It would be very interesting to know the scoop as to how Ithaca was able to introduce their "Skeet Special" in July 1926, just 2 months after "Skeet" was named in the May "National Sportsman". Were they tipped off by William Harnden Foster, and why not Parker Bros.?
The cover of the August 1926 "National Sportsman" by Foster was “the first painting ever published of a scene in the new sport of Skeet” and possibly depicted his son using Foster Sr.’s 20 gauge Parker DHE with 27-inch barrels
The L.C. Smith “Skeet Upland Special” appeared in "Hunting and Fishing" in June 1928, almost 2 years later
In the 1929 Hunter Arms Co. catalog, the word “upland” was gone and the Skeet Special grade was shown with a straight grip stock, checkered wood butt, “Skeet Choke No. 1 right and No. 2 left,” and “Streamline Beaver Tail Forend.” Basically, it was an Ideal grade with London Steel barrels, upgraded wood, and with the skeet logo engraved on the lockplate
The Winchester Model 21 went into production in 1929, but was not listed on the Winchester price list until 1931. In 1933, the Model 21 Skeet Gun was introduced in Standard, Tournament, and Trap grades.

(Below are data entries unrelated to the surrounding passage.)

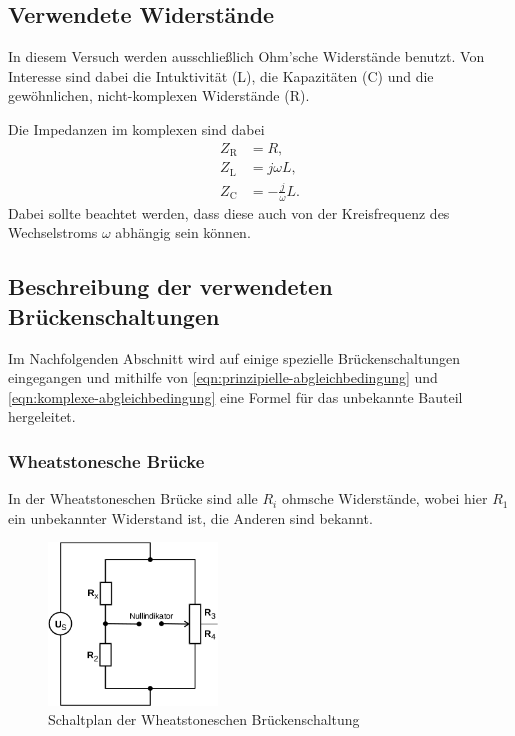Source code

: \subsection{Verwendete Widerstände}
\label{seq:widerstände}
In diesem Versuch werden ausschließlich Ohm'sche Widerstände benutzt. Von Interesse sind dabei
die Intuktivität (L), die Kapazitäten (C) und die gewöhnlichen, 
nicht-komplexen Widerstände (R).

Die Impedanzen im komplexen sind dabei
\begin{align}
	Z_\text{R} &= R, \\
	Z_\text{L} &= j\omega L, \\
	Z_\text{C} &= -\frac{j}{\omega} L.
	\label{eqn:impedanzen}
\end{align}
Dabei sollte beachtet werden, dass diese auch von der Kreisfrequenz des Wechselstroms $\omega$ 
abhängig sein können. 

\subsection{Beschreibung der verwendeten Brückenschaltungen}
\label{sec:spezielle-Schaltungen}

Im Nachfolgenden Abschnitt wird auf einige spezielle Brückenschaltungen eingegangen und mithilfe von
\autoref{eqn:prinzipielle-abgleichbedingung} und \autoref{eqn:komplexe-abgleichbedingung} 
eine Formel für das unbekannte Bauteil hergeleitet.

\subsubsection{Wheatstonesche Brücke}
\label{sec:theorie-wheatstone}
In der Wheatstoneschen Brücke sind alle $R_i$ ohmsche Widerstände, wobei hier $R_1$ ein unbekannter
Widerstand ist, die Anderen sind bekannt.

\begin{figure}[H]
	\centering
	\includegraphics[width=0.4\textwidth]{bilder/wheatstone.png}
	\caption{Schaltplan der Wheatstoneschen Brückenschaltung \cite{sample}}
	\label{fig:wheatstone-bruecke}
\end{figure}

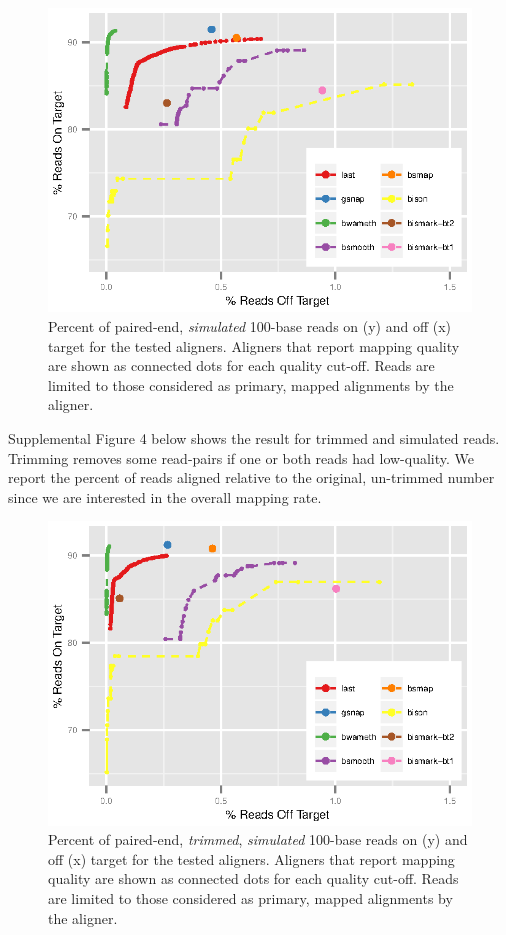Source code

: \documentclass[12pt]{article}
\begin{document}
\begin{figure}[H]%
    \centerline{\includegraphics[width=125mm]{sim-quals.eps}}
    \caption{Percent of paired-end, \emph{simulated} 100-base reads on (y) and off (x) target for the tested aligners. Aligners that report mapping quality are shown as connected dots for each quality cut-off. Reads are limited to those considered as primary, mapped alignments by the aligner.
}\label{suppfig:03}
\end{figure}

Supplemental Figure 4 below shows the result for trimmed and simulated reads.
Trimming removes some read-pairs if one or both reads had low-quality. We
report the percent of reads aligned relative to the original, un-trimmed number
since we are interested in the overall mapping rate.

\begin{figure}[H]%
    \centerline{\includegraphics[width=125mm]{sim-trim-quals.eps}}
    \caption{Percent of paired-end, \emph{trimmed}, \emph{simulated} 100-base reads on (y) and off (x) target for the tested aligners. Aligners that report mapping quality are shown as connected dots for each quality cut-off. Reads are limited to those considered as primary, mapped alignments by the aligner.
}\label{suppfig:04}
\end{figure}
\end{document}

In 1932, a Parker advertising brochure showed a Special Skeet Gun with “skeet-in/skeet-out” chokes, 26 inch barrels, automatic ejectors, single trigger, straight stock, and beavertail forend. However, Parker factory production records have identified guns as early as 1929 as having “skeet-in/skeet-out” chokes.
The A.H. Fox Skeeter was introduced in 1931 and the Sterlingworth Skeet and Upland in 1935, with automatic ejectors, Fox-Kautzky selective single trigger, beavertail forend, recoil pad, and ivory beads.
The Iver Johnson Arms & Cycle Works Skeet-er appeared in 1933, and the Ithaca Lefever Grade A Skeet Model with automatic ejectors, straight stock, beavertail forend, and skeet chokes followed in 1934.